*** Begin section ***

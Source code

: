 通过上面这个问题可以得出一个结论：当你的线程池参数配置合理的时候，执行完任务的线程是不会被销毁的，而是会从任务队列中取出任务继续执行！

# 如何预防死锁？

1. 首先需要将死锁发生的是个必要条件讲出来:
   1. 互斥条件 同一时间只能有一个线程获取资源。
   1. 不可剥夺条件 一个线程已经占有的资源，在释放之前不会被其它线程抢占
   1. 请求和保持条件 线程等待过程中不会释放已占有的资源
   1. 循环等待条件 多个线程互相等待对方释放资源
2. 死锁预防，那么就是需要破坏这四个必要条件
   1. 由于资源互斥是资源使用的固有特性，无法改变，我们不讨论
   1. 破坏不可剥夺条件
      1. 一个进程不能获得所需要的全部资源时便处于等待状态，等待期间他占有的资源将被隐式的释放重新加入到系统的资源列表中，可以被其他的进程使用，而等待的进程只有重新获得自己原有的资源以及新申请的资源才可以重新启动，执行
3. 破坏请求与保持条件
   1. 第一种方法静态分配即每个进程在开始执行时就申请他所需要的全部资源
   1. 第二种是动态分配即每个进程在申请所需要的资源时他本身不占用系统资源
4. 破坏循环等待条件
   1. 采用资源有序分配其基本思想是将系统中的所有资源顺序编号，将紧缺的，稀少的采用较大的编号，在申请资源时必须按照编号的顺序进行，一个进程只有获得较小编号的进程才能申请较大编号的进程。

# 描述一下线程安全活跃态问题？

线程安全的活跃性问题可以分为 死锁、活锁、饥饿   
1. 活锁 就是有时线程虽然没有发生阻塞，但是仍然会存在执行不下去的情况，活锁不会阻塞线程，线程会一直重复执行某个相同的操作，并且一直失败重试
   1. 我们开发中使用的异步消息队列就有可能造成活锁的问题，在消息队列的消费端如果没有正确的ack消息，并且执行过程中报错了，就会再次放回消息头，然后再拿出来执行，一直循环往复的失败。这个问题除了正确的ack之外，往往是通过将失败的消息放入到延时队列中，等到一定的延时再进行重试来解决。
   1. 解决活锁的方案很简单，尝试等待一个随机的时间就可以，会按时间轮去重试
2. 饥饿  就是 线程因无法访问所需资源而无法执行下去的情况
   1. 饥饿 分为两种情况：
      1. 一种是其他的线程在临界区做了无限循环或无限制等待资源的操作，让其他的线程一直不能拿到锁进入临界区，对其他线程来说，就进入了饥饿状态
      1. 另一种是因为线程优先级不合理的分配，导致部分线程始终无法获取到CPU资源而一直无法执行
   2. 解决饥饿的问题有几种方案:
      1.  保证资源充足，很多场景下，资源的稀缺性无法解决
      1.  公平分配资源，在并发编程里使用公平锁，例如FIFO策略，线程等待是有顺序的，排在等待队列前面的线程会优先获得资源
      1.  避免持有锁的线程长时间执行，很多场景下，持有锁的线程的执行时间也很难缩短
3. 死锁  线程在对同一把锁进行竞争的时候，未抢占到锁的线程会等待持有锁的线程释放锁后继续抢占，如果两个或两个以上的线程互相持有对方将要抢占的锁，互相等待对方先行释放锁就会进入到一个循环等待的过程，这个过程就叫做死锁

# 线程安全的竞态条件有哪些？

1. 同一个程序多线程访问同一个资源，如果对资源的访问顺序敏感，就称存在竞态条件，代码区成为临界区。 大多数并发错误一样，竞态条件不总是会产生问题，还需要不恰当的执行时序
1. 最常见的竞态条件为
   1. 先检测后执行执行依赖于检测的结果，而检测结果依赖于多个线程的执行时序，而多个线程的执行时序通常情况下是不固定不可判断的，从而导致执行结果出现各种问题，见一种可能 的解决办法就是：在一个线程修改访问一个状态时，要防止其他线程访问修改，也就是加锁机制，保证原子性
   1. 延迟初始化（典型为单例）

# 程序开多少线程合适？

*** End section ***

TASK DIRECTIONS
Your answer must be the line containing "1. 第二种是动态分配即每个进程在申请所需要的资源时他本身不占用系统资源" and every line after it through the end of the records above, reproduced exactly and alone.

RESULT FOR THIS EXERCISE
   1. 第二种是动态分配即每个进程在申请所需要的资源时他本身不占用系统资源
4. 破坏循环等待条件
   1. 采用资源有序分配其基本思想是将系统中的所有资源顺序编号，将紧缺的，稀少的采用较大的编号，在申请资源时必须按照编号的顺序进行，一个进程只有获得较小编号的进程才能申请较大编号的进程。

# 描述一下线程安全活跃态问题？

线程安全的活跃性问题可以分为 死锁、活锁、饥饿   
1. 活锁 就是有时线程虽然没有发生阻塞，但是仍然会存在执行不下去的情况，活锁不会阻塞线程，线程会一直重复执行某个相同的操作，并且一直失败重试
   1. 我们开发中使用的异步消息队列就有可能造成活锁的问题，在消息队列的消费端如果没有正确的ack消息，并且执行过程中报错了，就会再次放回消息头，然后再拿出来执行，一直循环往复的失败。这个问题除了正确的ack之外，往往是通过将失败的消息放入到延时队列中，等到一定的延时再进行重试来解决。
   1. 解决活锁的方案很简单，尝试等待一个随机的时间就可以，会按时间轮去重试
2. 饥饿  就是 线程因无法访问所需资源而无法执行下去的情况
   1. 饥饿 分为两种情况：
      1. 一种是其他的线程在临界区做了无限循环或无限制等待资源的操作，让其他的线程一直不能拿到锁进入临界区，对其他线程来说，就进入了饥饿状态
      1. 另一种是因为线程优先级不合理的分配，导致部分线程始终无法获取到CPU资源而一直无法执行
   2. 解决饥饿的问题有几种方案:
      1.  保证资源充足，很多场景下，资源的稀缺性无法解决
      1.  公平分配资源，在并发编程里使用公平锁，例如FIFO策略，线程等待是有顺序的，排在等待队列前面的线程会优先获得资源
      1.  避免持有锁的线程长时间执行，很多场景下，持有锁的线程的执行时间也很难缩短
3. 死锁  线程在对同一把锁进行竞争的时候，未抢占到锁的线程会等待持有锁的线程释放锁后继续抢占，如果两个或两个以上的线程互相持有对方将要抢占的锁，互相等待对方先行释放锁就会进入到一个循环等待的过程，这个过程就叫做死锁

# 线程安全的竞态条件有哪些？

1. 同一个程序多线程访问同一个资源，如果对资源的访问顺序敏感，就称存在竞态条件，代码区成为临界区。 大多数并发错误一样，竞态条件不总是会产生问题，还需要不恰当的执行时序
1. 最常见的竞态条件为
   1. 先检测后执行执行依赖于检测的结果，而检测结果依赖于多个线程的执行时序，而多个线程的执行时序通常情况下是不固定不可判断的，从而导致执行结果出现各种问题，见一种可能 的解决办法就是：在一个线程修改访问一个状态时，要防止其他线程访问修改，也就是加锁机制，保证原子性
   1. 延迟初始化（典型为单例）

# 程序开多少线程合适？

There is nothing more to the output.